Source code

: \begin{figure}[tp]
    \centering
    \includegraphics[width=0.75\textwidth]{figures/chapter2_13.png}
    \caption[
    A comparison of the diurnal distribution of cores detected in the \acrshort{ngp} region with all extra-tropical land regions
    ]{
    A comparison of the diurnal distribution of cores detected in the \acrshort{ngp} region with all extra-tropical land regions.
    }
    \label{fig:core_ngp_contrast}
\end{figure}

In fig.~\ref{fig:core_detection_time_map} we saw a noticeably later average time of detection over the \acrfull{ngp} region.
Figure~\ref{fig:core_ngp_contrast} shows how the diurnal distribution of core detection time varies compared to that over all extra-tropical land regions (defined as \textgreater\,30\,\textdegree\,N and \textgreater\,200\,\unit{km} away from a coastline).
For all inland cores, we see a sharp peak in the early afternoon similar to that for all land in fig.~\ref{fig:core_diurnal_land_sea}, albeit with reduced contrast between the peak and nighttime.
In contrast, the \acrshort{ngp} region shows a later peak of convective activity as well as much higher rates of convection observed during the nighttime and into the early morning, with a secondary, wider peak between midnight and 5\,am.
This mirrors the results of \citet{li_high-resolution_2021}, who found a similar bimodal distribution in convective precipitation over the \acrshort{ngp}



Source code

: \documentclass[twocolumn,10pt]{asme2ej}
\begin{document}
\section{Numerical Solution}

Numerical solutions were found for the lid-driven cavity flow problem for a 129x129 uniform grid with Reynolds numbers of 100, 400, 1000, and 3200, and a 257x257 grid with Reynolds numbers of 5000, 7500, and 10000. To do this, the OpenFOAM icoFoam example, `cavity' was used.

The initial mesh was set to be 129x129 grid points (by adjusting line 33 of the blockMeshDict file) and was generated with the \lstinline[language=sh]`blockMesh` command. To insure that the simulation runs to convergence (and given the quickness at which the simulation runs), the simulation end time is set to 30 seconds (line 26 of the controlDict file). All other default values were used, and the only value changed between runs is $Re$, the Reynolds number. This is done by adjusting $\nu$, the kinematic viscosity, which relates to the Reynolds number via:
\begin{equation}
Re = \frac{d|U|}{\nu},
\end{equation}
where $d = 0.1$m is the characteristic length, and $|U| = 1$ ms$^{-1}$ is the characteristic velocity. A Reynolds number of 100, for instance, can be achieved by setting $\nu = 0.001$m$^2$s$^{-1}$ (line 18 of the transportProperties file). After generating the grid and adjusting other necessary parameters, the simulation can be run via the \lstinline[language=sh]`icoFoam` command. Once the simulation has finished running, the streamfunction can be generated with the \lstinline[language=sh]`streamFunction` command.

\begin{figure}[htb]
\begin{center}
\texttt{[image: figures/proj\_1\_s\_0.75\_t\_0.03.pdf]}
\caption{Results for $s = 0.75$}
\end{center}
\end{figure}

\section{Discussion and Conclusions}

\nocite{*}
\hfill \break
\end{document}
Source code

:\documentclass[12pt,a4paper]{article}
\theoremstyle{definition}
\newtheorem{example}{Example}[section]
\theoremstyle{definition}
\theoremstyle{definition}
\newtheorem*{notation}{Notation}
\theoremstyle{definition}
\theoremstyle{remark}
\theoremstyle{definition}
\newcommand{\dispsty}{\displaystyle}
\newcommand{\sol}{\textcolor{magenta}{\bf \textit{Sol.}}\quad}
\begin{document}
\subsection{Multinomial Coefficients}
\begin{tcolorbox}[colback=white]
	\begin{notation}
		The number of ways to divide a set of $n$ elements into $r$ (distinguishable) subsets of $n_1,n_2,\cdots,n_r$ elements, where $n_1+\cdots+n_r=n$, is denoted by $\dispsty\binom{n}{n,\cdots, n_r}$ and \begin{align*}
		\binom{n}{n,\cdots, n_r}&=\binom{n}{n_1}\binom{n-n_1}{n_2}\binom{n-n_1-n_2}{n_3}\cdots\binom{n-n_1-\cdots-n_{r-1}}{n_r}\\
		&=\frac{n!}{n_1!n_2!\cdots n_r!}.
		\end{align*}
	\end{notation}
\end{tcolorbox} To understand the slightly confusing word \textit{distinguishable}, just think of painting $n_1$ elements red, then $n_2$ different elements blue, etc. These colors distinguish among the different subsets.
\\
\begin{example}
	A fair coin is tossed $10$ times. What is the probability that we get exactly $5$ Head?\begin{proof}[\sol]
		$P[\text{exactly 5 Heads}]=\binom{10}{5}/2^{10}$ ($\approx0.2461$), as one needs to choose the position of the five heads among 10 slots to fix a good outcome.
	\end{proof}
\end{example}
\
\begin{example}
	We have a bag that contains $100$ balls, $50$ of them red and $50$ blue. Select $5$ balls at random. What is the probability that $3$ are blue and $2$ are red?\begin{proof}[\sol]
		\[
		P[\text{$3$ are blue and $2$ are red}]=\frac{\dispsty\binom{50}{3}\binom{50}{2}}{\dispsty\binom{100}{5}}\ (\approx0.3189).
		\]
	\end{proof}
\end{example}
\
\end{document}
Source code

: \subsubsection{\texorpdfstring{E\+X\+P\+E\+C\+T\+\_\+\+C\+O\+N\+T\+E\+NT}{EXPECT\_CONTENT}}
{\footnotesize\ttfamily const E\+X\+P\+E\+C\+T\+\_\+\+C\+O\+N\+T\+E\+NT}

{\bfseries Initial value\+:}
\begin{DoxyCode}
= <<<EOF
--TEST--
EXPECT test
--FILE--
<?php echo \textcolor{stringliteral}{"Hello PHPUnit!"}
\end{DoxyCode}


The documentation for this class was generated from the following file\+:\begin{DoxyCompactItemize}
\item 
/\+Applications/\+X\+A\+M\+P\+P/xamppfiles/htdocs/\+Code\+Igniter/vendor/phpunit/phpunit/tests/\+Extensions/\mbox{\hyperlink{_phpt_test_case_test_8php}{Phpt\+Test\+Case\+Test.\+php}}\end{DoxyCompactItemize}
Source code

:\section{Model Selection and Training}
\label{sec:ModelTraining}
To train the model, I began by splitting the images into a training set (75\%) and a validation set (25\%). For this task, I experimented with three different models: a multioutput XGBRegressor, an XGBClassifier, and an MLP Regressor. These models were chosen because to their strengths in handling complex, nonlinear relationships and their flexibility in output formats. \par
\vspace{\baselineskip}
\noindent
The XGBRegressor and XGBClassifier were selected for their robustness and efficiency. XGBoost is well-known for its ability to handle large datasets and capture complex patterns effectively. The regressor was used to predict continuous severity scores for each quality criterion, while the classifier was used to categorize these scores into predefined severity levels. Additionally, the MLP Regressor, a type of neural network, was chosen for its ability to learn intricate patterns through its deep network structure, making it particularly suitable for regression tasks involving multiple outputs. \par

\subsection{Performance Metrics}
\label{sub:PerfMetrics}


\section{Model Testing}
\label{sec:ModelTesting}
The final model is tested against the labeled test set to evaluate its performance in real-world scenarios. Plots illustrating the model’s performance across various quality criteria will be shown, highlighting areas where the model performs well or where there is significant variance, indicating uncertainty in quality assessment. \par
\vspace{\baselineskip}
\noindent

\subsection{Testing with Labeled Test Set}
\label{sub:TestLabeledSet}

------------------------------------------------------------

**Problem to solve**. Would you please write out all the entries exactly?

**Solution to the problem**.
Source code

: \begin{figure}[tp]
    \centering
    \includegraphics[width=0.75\textwidth]{figures/chapter2_13.png}
    \caption[
    A comparison of the diurnal distribution of cores detected in the \acrshort{ngp} region with all extra-tropical land regions
    ]{
    A comparison of the diurnal distribution of cores detected in the \acrshort{ngp} region with all extra-tropical land regions.
    }
    \label{fig:core_ngp_contrast}
\end{figure}

In fig.~\ref{fig:core_detection_time_map} we saw a noticeably later average time of detection over the \acrfull{ngp} region.
Figure~\ref{fig:core_ngp_contrast} shows how the diurnal distribution of core detection time varies compared to that over all extra-tropical land regions (defined as \textgreater\,30\,\textdegree\,N and \textgreater\,200\,\unit{km} away from a coastline).
For all inland cores, we see a sharp peak in the early afternoon similar to that for all land in fig.~\ref{fig:core_diurnal_land_sea}, albeit with reduced contrast between the peak and nighttime.
In contrast, the \acrshort{ngp} region shows a later peak of convective activity as well as much higher rates of convection observed during the nighttime and into the early morning, with a secondary, wider peak between midnight and 5\,am.
This mirrors the results of \citet{li_high-resolution_2021}, who found a similar bimodal distribution in convective precipitation over the \acrshort{ngp}



Source code

: \documentclass[twocolumn,10pt]{asme2ej}
\begin{document}
\section{Numerical Solution}

Numerical solutions were found for the lid-driven cavity flow problem for a 129x129 uniform grid with Reynolds numbers of 100, 400, 1000, and 3200, and a 257x257 grid with Reynolds numbers of 5000, 7500, and 10000. To do this, the OpenFOAM icoFoam example, `cavity' was used.

The initial mesh was set to be 129x129 grid points (by adjusting line 33 of the blockMeshDict file) and was generated with the \lstinline[language=sh]`blockMesh` command. To insure that the simulation runs to convergence (and given the quickness at which the simulation runs), the simulation end time is set to 30 seconds (line 26 of the controlDict file). All other default values were used, and the only value changed between runs is $Re$, the Reynolds number. This is done by adjusting $\nu$, the kinematic viscosity, which relates to the Reynolds number via:
\begin{equation}
Re = \frac{d|U|}{\nu},
\end{equation}
where $d = 0.1$m is the characteristic length, and $|U| = 1$ ms$^{-1}$ is the characteristic velocity. A Reynolds number of 100, for instance, can be achieved by setting $\nu = 0.001$m$^2$s$^{-1}$ (line 18 of the transportProperties file). After generating the grid and adjusting other necessary parameters, the simulation can be run via the \lstinline[language=sh]`icoFoam` command. Once the simulation has finished running, the streamfunction can be generated with the \lstinline[language=sh]`streamFunction` command.

\begin{figure}[htb]
\begin{center}
\texttt{[image: figures/proj\_1\_s\_0.75\_t\_0.03.pdf]}
\caption{Results for $s = 0.75$}
\end{center}
\end{figure}

\section{Discussion and Conclusions}

\nocite{*}
\hfill \break
\end{document}
Source code

:\documentclass[12pt,a4paper]{article}
\theoremstyle{definition}
\newtheorem{example}{Example}[section]
\theoremstyle{definition}
\theoremstyle{definition}
\newtheorem*{notation}{Notation}
\theoremstyle{definition}
\theoremstyle{remark}
\theoremstyle{definition}
\newcommand{\dispsty}{\displaystyle}
\newcommand{\sol}{\textcolor{magenta}{\bf \textit{Sol.}}\quad}
\begin{document}
\subsection{Multinomial Coefficients}
\begin{tcolorbox}[colback=white]
	\begin{notation}
		The number of ways to divide a set of $n$ elements into $r$ (distinguishable) subsets of $n_1,n_2,\cdots,n_r$ elements, where $n_1+\cdots+n_r=n$, is denoted by $\dispsty\binom{n}{n,\cdots, n_r}$ and \begin{align*}
		\binom{n}{n,\cdots, n_r}&=\binom{n}{n_1}\binom{n-n_1}{n_2}\binom{n-n_1-n_2}{n_3}\cdots\binom{n-n_1-\cdots-n_{r-1}}{n_r}\\
		&=\frac{n!}{n_1!n_2!\cdots n_r!}.
		\end{align*}
	\end{notation}
\end{tcolorbox} To understand the slightly confusing word \textit{distinguishable}, just think of painting $n_1$ elements red, then $n_2$ different elements blue, etc. These colors distinguish among the different subsets.
\\
\begin{example}
	A fair coin is tossed $10$ times. What is the probability that we get exactly $5$ Head?\begin{proof}[\sol]
		$P[\text{exactly 5 Heads}]=\binom{10}{5}/2^{10}$ ($\approx0.2461$), as one needs to choose the position of the five heads among 10 slots to fix a good outcome.
	\end{proof}
\end{example}
\
\begin{example}
	We have a bag that contains $100$ balls, $50$ of them red and $50$ blue. Select $5$ balls at random. What is the probability that $3$ are blue and $2$ are red?\begin{proof}[\sol]
		\[
		P[\text{$3$ are blue and $2$ are red}]=\frac{\dispsty\binom{50}{3}\binom{50}{2}}{\dispsty\binom{100}{5}}\ (\approx0.3189).
		\]
	\end{proof}
\end{example}
\
\end{document}
Source code

: \subsubsection{\texorpdfstring{E\+X\+P\+E\+C\+T\+\_\+\+C\+O\+N\+T\+E\+NT}{EXPECT\_CONTENT}}
{\footnotesize\ttfamily const E\+X\+P\+E\+C\+T\+\_\+\+C\+O\+N\+T\+E\+NT}

{\bfseries Initial value\+:}
\begin{DoxyCode}
= <<<EOF
--TEST--
EXPECT test
--FILE--
<?php echo \textcolor{stringliteral}{"Hello PHPUnit!"}
\end{DoxyCode}


The documentation for this class was generated from the following file\+:\begin{DoxyCompactItemize}
\item 
/\+Applications/\+X\+A\+M\+P\+P/xamppfiles/htdocs/\+Code\+Igniter/vendor/phpunit/phpunit/tests/\+Extensions/\mbox{\hyperlink{_phpt_test_case_test_8php}{Phpt\+Test\+Case\+Test.\+php}}\end{DoxyCompactItemize}
Source code

:\section{Model Selection and Training}
\label{sec:ModelTraining}
To train the model, I began by splitting the images into a training set (75\%) and a validation set (25\%). For this task, I experimented with three different models: a multioutput XGBRegressor, an XGBClassifier, and an MLP Regressor. These models were chosen because to their strengths in handling complex, nonlinear relationships and their flexibility in output formats. \par
\vspace{\baselineskip}
\noindent
The XGBRegressor and XGBClassifier were selected for their robustness and efficiency. XGBoost is well-known for its ability to handle large datasets and capture complex patterns effectively. The regressor was used to predict continuous severity scores for each quality criterion, while the classifier was used to categorize these scores into predefined severity levels. Additionally, the MLP Regressor, a type of neural network, was chosen for its ability to learn intricate patterns through its deep network structure, making it particularly suitable for regression tasks involving multiple outputs. \par

\subsection{Performance Metrics}
\label{sub:PerfMetrics}


\section{Model Testing}
\label{sec:ModelTesting}
The final model is tested against the labeled test set to evaluate its performance in real-world scenarios. Plots illustrating the model’s performance across various quality criteria will be shown, highlighting areas where the model performs well or where there is significant variance, indicating uncertainty in quality assessment. \par
\vspace{\baselineskip}
\noindent

\subsection{Testing with Labeled Test Set}
\label{sub:TestLabeledSet}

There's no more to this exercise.